Récemment, Le Monde a publié un article de Franck Nouchi, Gaëtan
Gatian de Clérambault, de blouses en voiles, dans lequel il rappelle les déclarations de Lacan, selon lesquelles
Clérambault fut son “seul maître”. Ne revenons pas sur ceci que les qualités de
Clérambault, selon l’ouvrage de Claudette Damas, seraient apparues comme de [je souligne en italiques],
Froideur, mépris, inhumanité : voici les qualificatifs qui,
disons-le tout net, accompagnent la réputation du Maître. Gloire incontestée de
la psychiatrie mais peu soucieux d’humanisme, Clérambault est surtout le
porte-drapeau d’une science inféodée à la neurologie. Son célèbre automatisme
mental, dont il précisera la thèse l’année suivante au XXXIe congrès des
Aliénistes et Neurologistes de France, n’est pas seulement l’aboutissement de
sa carrière, il est, plus certainement encore, sa ligne de défense contre la psychologie des profondeurs, l’idéogénèse
de la psychose et, bien sûr, la psychanalyse, cette psychanalyse si mal
représentée à l’époque par Angelo Hesnard.

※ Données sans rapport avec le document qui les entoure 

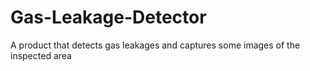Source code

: # Gas-Leakage-Detector
A product that detects gas leakages and captures some images of the inspected area
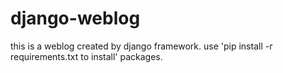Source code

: # django-weblog
this is a weblog created by django framework.
use 'pip install -r requirements.txt to install' packages.
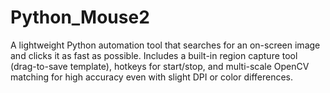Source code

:# Python_Mouse2
A lightweight Python automation tool that searches for an on-screen image and clicks it as fast as possible. Includes a built-in region capture tool (drag-to-save template), hotkeys for start/stop, and multi-scale OpenCV matching for high accuracy even with slight DPI or color differences.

Georges Heuyer, son adjoint, saura d’ailleurs remercier son
illustre confrère d’avoir su tenir tête à l’inconscient
freudien, théorie mystique rangée au magasin des accessoires, élucubrations
systématiques tout juste dignes des surréalistes. Car loin de penser, comme
Freud, que les rebuts de la vie mentale que sont les lapsus, les rêves et les
actes manqués sont le retour d’une vérité en mal de se dire, Clérambault n’y voit, à la façon de Taine,
que des éléments insignifiants, langage perverti d’un cerveau malade.
Il est tout de même étrange que le “seul
Maître” à penser, à écrire et à agir, de Lacan se soit trouvé, quels qu’aient
été ses apports strictement localisés à la psychiatrie, être un détracteur de
Freud.
Ne revenons pas sur la carte postale
laconique de Freud, “Merci pour l’envoi
de votre thèse”, adressée à Lacan en 1932. Freud était un proche de Marie
Bonaparte, co-fondatrice de la SPP en novembre 1926, amie de Rudolph Lœwenstein,
tous deux rompus aux bisbilles, aux déloyautés mortifères, de leurs collègues.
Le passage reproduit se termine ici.